Required work: In the data below, find every line that has the string "various", and copy it.

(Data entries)

-- Opening Marker --

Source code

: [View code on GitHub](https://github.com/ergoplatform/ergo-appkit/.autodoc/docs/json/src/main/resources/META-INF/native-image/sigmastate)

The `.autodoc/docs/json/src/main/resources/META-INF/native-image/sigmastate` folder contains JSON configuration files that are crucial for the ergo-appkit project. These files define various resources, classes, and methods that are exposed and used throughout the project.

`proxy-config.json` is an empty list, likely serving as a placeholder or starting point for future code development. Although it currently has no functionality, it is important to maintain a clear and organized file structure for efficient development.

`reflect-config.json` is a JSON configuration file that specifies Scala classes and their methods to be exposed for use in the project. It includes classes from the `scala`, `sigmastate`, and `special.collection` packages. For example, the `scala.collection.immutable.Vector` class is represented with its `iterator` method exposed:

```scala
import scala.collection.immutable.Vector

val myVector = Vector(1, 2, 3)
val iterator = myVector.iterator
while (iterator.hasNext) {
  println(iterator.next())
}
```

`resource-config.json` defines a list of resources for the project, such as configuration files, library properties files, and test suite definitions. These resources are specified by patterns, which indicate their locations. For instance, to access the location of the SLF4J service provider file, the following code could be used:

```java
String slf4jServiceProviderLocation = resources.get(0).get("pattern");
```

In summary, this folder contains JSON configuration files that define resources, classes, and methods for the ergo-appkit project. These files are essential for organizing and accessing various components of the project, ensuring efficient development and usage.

-- Closing Marker --

Solution to this problem:
The `.autodoc/docs/json/src/main/resources/META-INF/native-image/sigmastate` folder contains JSON configuration files that are crucial for the ergo-appkit project. These files define various resources, classes, and methods that are exposed and used throughout the project.
In summary, this folder contains JSON configuration files that define resources, classes, and methods for the ergo-appkit project. These files are essential for organizing and accessing various components of the project, ensuring efficient development and usage.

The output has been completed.